=== Your task ===
Within the records, say how many lines include the word "Active"; the answer should be the number and no more.

----- Entries provided -----

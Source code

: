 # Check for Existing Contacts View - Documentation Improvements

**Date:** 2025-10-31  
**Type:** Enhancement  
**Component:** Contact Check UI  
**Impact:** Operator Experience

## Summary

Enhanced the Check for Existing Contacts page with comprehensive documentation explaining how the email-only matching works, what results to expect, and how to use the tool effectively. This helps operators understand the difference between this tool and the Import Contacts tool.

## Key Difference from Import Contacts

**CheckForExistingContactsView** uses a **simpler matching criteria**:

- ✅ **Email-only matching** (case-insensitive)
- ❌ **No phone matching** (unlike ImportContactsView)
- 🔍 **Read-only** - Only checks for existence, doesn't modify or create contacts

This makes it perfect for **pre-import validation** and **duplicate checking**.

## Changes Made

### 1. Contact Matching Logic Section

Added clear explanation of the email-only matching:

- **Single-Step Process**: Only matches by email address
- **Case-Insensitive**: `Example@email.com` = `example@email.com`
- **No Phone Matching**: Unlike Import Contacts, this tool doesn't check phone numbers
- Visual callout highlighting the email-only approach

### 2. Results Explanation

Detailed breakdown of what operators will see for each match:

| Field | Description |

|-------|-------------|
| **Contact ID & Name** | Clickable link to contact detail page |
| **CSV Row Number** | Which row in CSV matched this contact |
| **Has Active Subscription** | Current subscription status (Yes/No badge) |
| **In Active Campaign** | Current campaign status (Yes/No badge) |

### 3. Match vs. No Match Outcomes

-----

=== Answer to the exercise ===
2